Une vingtaine de minutes à l’eau tiède, vous essorez bien (dans un essuie-tout, par exemple) et vous hachez grossièrement. Vous filtrez également l’eau dans laquelle les champignons secs ont trempé en utilisant un linge (un coton à fromage, par exemple) dans un tamis ou une passoire, pour en éliminer les scories. Conservez précieusement le liquide brunâtre : nous allons nous en servir tout à l’heure.

Pendant que les champignons se réhydratent doucement dans leur bain tiède (ce qui vous fait incidemment penser que ce ne serait vraiment pas une mauvaise idée de vous en faire couler un pour vous-même!), vous faites chauffer un peu d’huile d’olive dans une poêle à fond épais et vous y faites rissoler une bonne douzaine de tranches de pancettagrossièrement coupées.
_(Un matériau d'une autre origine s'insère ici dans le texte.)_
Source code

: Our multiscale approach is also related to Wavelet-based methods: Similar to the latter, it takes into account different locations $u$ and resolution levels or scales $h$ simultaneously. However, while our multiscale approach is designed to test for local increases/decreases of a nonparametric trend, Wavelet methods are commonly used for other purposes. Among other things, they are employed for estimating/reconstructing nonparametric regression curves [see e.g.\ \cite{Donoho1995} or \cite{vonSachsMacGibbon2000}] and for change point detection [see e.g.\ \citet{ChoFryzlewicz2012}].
La pancetta est une sorte de bacon italien dont les tranches sont rondes (ou, si vous préférez, le bacon est une manière de pancetta anglo-saxonne dont les tranches sont rectangulaires…) D’ailleurs, si vous ne trouvez pas de pancetta, utilisez du bacon, ça ira tout à fait. Faites rissoler un bon moment sans toutefois que la pancetta — ou le bacon — devienne complètement croustillante. Et, tandis qu’on y est, non, le fait d’utiliser un corps gras (ici, l’huile) pour faire dorer quelque chose qui l’est déjà par lui-même n’est pas une redondance pléonastique ou un caprice d’accro des lipides: ça facilite vraiment l’opération!

 

Vous égouttez les morceaux de pancetta sue du papier essuie-tout et vous les réservez un moment.
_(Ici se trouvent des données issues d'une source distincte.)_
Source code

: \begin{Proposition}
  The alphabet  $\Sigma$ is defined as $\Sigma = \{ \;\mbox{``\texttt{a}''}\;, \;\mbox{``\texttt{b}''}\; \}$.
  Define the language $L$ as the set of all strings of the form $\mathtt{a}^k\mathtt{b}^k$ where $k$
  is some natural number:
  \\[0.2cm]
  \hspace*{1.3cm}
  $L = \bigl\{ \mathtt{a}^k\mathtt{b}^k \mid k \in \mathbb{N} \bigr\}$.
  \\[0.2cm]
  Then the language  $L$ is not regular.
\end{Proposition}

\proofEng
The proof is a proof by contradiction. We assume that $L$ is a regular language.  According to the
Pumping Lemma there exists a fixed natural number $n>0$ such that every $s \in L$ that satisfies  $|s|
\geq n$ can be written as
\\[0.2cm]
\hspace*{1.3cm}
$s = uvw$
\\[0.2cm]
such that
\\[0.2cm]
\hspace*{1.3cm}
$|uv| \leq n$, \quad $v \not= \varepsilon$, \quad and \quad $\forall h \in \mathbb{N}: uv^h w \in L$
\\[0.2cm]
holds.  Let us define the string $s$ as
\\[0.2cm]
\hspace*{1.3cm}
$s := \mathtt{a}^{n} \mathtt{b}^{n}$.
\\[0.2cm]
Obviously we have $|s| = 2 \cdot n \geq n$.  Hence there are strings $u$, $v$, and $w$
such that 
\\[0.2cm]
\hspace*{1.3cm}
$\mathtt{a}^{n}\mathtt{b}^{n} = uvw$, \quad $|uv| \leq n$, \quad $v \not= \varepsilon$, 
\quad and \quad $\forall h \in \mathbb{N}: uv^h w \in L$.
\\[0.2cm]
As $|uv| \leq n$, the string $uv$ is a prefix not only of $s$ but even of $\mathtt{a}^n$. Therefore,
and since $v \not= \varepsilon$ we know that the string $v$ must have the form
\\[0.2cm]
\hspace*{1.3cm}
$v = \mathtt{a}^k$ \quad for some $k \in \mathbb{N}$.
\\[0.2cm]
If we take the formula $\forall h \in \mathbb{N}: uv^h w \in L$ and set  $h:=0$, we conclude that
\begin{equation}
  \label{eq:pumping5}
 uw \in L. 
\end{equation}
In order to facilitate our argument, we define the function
Puis, dans une casserole à bon fond assez grande, vous faites chauffer de nouveau un peu d’huile d’olive et vous y laissez attendrir, une dizaine de minutes :

- 1 oignon haché finement — et/ou — comme disent les technocrates et certains philosophes — un blanc de poireau en fines rondelles

- 2 ou 3 belles gousses d’ail dodues, également hachées

- 2 ou 3 carottes moyennes coupées en rondelles ou en dés

- 1 ou 2 branches de céleri coupées en dés (quoique, avec le céleri, les dés ont plutôt tendance à ressembler à des quartiers de lune...)

- environ 1 tasse de pommes de terre elles aussi coupées en dés (à moins que vous suiviez le truc donné plus haut, si vous prévoyez congeler une part de la minestrone).

On peut aussi ajouter un beau bulbe de fenouil coupé en petits dés — mais le goût du fenouil est assez marqué, il vaut donc mieux que vous soyez sûr d’aimer sa présence. Sinon, vous ajouterez, plus tard, un peu plus de chou.

Une dizaine de minutes, donc, à feu doux, en brassant de temps en temps pour que ça ne colle pas, le temps de ramollir les légumes et d’accroître leur saveur dans l’huile. Salez, poivrez, parfumez de thym ou d’une généreuse pincée d’herbes de Provence. Par acquit de conscience, je signale que la recette que l’on m’a transmise (de bouche de druide à oreille de druide...) prévoyait, à ce stade, une petite demi c. à thé de sauge moulue, mais… mon peu d’attirance personnelle pour la sauge (que je trouve à vrai dire plus appropriée pour brûler dans les rituels chamaniques!) m’amène aussi à vous laisser la responsabilité de ce choix… De toute façon, hein, en cuisine, vous faites bien ce que vous voulez ! ! !

 

Une fois les légumes ramollis, vous ajoutez

- la pancetta dorée (que vous aviez réservée)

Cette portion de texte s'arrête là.